■ MATERIAL TO PROCESS ■

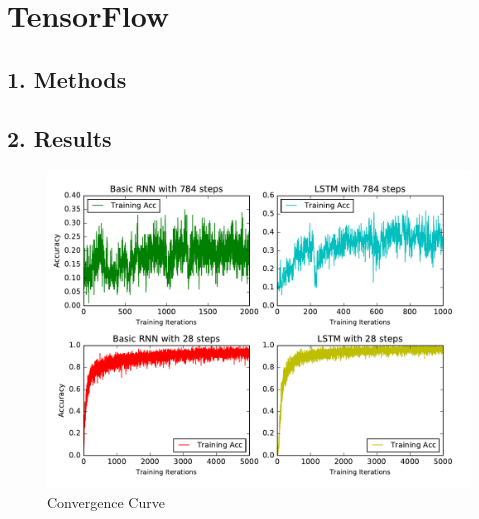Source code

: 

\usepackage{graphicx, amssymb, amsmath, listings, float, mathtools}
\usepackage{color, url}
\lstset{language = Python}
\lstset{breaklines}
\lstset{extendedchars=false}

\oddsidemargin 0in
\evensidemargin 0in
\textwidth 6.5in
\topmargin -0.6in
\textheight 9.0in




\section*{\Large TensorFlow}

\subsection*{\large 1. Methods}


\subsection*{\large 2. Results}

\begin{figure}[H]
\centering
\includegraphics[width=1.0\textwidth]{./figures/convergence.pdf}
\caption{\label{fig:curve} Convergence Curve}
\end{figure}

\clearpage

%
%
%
--
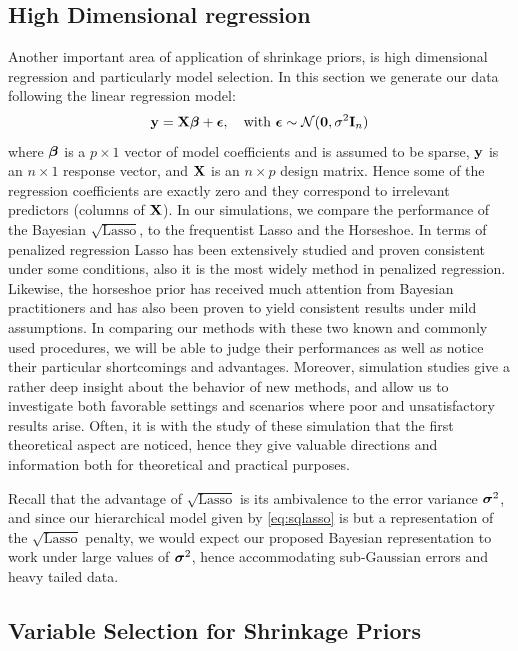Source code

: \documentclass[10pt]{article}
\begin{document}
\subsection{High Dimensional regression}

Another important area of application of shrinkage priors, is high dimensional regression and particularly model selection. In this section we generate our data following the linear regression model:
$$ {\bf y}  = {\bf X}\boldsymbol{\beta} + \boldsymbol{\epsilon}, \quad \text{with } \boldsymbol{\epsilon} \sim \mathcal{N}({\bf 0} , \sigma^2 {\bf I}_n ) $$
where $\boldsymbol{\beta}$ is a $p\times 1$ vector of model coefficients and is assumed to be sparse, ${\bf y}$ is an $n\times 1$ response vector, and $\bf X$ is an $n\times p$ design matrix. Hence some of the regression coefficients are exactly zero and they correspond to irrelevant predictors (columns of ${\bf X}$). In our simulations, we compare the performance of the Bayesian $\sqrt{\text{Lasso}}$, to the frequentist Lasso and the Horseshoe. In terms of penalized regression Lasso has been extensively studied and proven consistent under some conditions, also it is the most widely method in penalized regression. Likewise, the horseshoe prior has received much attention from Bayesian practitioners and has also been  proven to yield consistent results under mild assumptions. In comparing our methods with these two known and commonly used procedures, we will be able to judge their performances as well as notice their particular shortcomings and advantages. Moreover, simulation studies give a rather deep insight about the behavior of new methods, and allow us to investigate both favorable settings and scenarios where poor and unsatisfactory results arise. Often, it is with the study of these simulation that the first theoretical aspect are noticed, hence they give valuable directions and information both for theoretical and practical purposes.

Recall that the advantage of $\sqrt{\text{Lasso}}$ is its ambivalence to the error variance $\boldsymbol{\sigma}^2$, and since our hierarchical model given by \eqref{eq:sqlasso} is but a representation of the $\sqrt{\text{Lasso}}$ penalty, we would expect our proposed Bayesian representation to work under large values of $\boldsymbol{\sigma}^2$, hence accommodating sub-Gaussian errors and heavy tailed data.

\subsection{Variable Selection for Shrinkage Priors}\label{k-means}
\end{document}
==
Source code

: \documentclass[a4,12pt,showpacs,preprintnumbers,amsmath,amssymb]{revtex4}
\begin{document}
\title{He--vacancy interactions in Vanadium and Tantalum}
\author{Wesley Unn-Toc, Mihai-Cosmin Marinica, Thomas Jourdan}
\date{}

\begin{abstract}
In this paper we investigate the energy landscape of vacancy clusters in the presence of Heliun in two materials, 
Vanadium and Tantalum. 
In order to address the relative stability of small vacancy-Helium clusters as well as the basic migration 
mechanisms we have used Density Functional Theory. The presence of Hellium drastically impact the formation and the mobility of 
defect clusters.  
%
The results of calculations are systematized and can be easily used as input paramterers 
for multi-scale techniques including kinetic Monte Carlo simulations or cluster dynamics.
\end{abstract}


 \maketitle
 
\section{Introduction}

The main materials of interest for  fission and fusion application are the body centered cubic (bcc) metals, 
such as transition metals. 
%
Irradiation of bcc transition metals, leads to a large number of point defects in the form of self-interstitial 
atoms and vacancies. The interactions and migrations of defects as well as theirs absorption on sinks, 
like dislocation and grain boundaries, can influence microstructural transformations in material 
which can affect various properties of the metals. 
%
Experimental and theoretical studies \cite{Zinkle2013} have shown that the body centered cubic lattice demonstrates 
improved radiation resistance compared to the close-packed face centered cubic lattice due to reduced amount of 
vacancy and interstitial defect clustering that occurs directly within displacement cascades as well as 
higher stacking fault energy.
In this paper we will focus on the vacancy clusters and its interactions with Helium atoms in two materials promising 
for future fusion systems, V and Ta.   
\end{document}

■ AIM OF THE TASK ■
Count every line in the listing above that holds "textwidth", then report only the count.

■ REPLY ■
2